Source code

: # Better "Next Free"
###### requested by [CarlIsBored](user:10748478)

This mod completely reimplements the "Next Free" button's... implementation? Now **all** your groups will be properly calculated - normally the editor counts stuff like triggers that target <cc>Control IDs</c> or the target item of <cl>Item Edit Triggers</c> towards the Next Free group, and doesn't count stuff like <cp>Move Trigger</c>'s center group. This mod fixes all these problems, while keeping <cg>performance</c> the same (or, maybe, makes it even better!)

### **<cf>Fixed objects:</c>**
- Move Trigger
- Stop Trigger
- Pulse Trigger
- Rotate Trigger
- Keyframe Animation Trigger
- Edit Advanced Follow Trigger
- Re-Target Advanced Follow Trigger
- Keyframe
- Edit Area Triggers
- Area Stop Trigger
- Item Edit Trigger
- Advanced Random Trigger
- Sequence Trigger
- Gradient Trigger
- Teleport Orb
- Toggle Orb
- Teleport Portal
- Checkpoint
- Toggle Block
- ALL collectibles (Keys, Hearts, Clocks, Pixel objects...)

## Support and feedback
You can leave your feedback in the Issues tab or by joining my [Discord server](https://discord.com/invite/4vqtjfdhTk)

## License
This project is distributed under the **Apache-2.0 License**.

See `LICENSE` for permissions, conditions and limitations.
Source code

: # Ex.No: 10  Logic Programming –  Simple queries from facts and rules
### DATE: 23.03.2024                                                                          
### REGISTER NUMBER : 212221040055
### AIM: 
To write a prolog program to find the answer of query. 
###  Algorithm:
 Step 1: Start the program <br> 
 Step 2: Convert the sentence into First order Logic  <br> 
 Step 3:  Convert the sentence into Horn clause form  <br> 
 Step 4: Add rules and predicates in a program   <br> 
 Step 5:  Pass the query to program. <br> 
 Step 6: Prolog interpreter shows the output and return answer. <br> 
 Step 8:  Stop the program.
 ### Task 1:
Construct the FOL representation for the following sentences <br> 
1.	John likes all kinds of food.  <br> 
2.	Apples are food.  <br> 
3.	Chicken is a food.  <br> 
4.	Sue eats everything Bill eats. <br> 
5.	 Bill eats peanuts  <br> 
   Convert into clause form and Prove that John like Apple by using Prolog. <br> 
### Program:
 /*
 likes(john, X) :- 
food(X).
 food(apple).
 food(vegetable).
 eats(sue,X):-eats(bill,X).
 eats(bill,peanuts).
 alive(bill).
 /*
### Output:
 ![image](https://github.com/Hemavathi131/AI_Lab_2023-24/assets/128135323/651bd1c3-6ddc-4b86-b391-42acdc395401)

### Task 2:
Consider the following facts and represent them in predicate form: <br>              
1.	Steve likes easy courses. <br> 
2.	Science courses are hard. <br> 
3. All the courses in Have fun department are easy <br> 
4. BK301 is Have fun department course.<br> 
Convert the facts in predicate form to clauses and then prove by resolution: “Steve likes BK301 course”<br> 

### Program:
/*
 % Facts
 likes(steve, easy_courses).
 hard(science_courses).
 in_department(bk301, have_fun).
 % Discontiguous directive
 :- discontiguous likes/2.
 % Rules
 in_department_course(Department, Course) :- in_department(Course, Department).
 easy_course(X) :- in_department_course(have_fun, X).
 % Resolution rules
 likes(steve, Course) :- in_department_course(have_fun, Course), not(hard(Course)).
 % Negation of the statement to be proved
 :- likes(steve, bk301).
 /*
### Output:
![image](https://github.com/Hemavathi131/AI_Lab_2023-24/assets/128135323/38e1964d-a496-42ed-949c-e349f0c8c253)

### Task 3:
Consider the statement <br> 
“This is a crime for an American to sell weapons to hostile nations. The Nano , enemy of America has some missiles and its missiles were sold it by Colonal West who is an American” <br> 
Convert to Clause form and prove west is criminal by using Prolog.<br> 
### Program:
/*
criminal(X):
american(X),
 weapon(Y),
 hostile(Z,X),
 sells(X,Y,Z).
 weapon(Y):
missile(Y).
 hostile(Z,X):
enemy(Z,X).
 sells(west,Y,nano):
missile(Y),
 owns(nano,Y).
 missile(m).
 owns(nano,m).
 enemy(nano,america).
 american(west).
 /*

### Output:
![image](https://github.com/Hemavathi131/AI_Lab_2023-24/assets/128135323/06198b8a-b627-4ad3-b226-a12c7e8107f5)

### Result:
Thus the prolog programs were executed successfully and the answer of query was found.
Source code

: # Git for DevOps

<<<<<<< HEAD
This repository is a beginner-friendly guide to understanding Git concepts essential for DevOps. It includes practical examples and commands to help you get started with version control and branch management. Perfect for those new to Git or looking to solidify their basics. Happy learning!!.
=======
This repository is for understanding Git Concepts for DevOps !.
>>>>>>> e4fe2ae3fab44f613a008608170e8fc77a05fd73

• **Activity**:
For the word "Logic", return every line of the records that holds it.

• **Response**:
: # Ex.No: 10  Logic Programming –  Simple queries from facts and rules
 Step 2: Convert the sentence into First order Logic  <br> 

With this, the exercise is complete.